I’m not talk about the phones now, I’m talking about the laptops. And I think we’re arguing the same point. Industry-wide, the trade off has been reduced upgradeability and repairability for greater battery life in a smaller, lighter package. I don’t like that trade off, but I seem to be in the minority.
The beef I have with messaging, though, is that when anyone else does it, it’s “well, they wanted smaller and faster, so they removed X, Y, and Z.” However when Apple does the exact same thing, it’s cast as deliberately user hostile, or part of a deliberate campaign of planned-obsolescence. I bought my first new Mac since 2010 last year, because my hardware was just cut off from the new OS updates.
As a long time Thinkpad user, I can guarantee that the online Thinkpad community are saying the same about Lenovo. We have been very vocal about how unhappy we are about the newer models.
I think users get it more than tech press. Although a lot of folks defected to the ThinkPad line after Apple lead the charge (I was almost one of them), and now find themselves in the same place.
Where’s the butterfly keyboard model?
As a lapsed long-time Thinkpad user, though, I have to say I had mixed luck with the old IBM models. When they were good, they were great; we used a 380D in one of our test labs at work as a console device for several years.
Compare that to one of the successor models–I think it was the 390X. I am usually not rough on laptops but I was on the help desk at the time and when most of our users returned that particular model it was usually in a bag. The plastic hinges were utter crap and wore off under normal use in a way I’ve never seen since. (It was a nice laptop when it was in good shape, though.)

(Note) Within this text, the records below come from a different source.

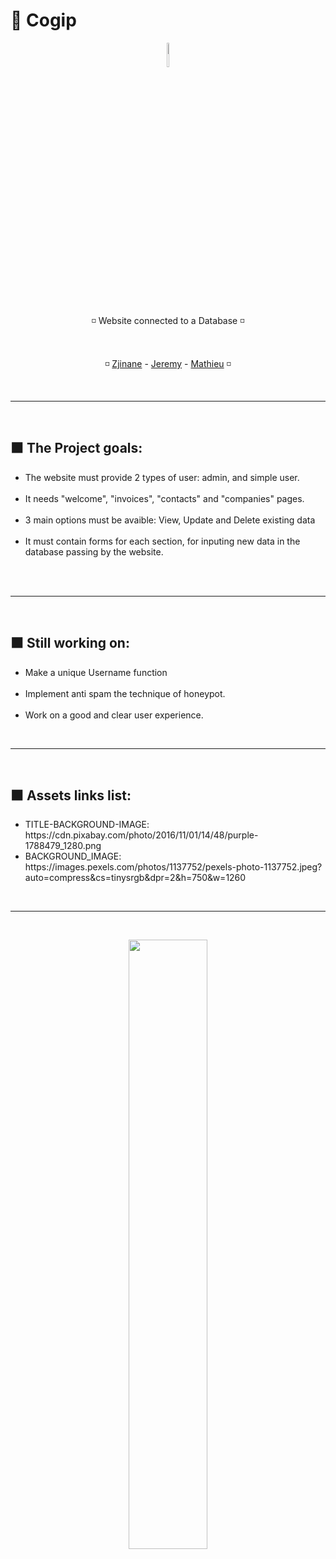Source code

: # 💼 Cogip

<p align="center">
<img src="https://i1.sndcdn.com/artworks-000000737630-in8gri-t500x500.jpg" height="10%" width="5%">
</p>

<br>

<p align="center">◽️ Website connected to a Database  ◽️</p>
<br>
<p align="center">◽️ <a href="https://github.com/Zjinane">Zjinane</a> - <a href="https://github.com/Shaunyx">Jeremy</a> - <a href="https://github.com/MathieuKruk">Mathieu</a> ◽️</p>

<br>
<hr>
<br>

<h2>⬛️ The Project goals:</h2>

<ul>
  <li>The website must provide 2 types of user: admin, and simple user.</li><br>
  <li>It needs "welcome", "invoices", "contacts" and "companies" pages.</li><br>
  <li>3 main options must be avaible: View, Update and Delete existing data</li><br>
  <li>It must contain forms for each section, for inputing new data in the database passing by the website.</li><br>
</ul>

<br>
<hr>
<br>

<h2>⬛️ Still working on:</h2>

<ul>
    <li>Make a unique Username function</li><br>
    <li>Implement anti spam the technique of honeypot.</li><br>
    <li>Work on a good and clear user experience.</li>
</ul>

<br>
<hr>
<br>

<h2>⬛️ Assets links list:</h2>

<ul>
    <li>TITLE-BACKGROUND-IMAGE: https://cdn.pixabay.com/photo/2016/11/01/14/48/purple-1788479_1280.png</li>
    <li>BACKGROUND_IMAGE: https://images.pexels.com/photos/1137752/pexels-photo-1137752.jpeg?auto=compress&cs=tinysrgb&dpr=2&h=750&w=1260</li>
</ul>

<br>
<hr>
<br>

<p align="center">
<img src="http://giphygifs.s3.amazonaws.com/media/iRzlyqHL8hJTy/giphy.gif" height="50%" width="50%">
</p>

I’ve had a couple of Lenovo Thinkpads and they’re fine but nothing great.
By whose accounts? I have the T25, I love it. I want to buy a second one just in case, or at least max out my warranty.
Most accounts came from complete Thinkpad wackos that were expecting 4:3 aspect ratio, a row of LED lights, etc. What Lenovo did make, instead, is a sleek and slim device with the classic (read: usable) keyboard and great battery life, and a screen way better than any classic Thinkpad ever had. I don’t frequently replace my Thinkpads, but if they continued making 7 row keyboard variants with 8th or 9th gen CPUs, I’d continue buying them when time came.
Many people didn’t buy the T25 because it didn’t come with the same bargain basement prices your regular Thinkpads start out at. It was “just a T470 with a keyboard and $600 higher price tag” they said. Except that it was shown that a similarly specced out T470 could have cost the same, before any discounts. But you don’t automatically discount a special model anyway.
The system is great, the customers are off their rockers.
Seeing as how the SK-5588 USB keyboard sells for $180 on eBay, these guys should just buy up all the old Thinkpads at $5 a pop and slap the keyboards into enclosures, attach a USB cable and sell them for $80 a pop. I’d buy one.
And buying the X210 isn’t easy: you have to wire $1200 to a personal bank account in China and then email another address to have those funds forwarded to a QQ account (!).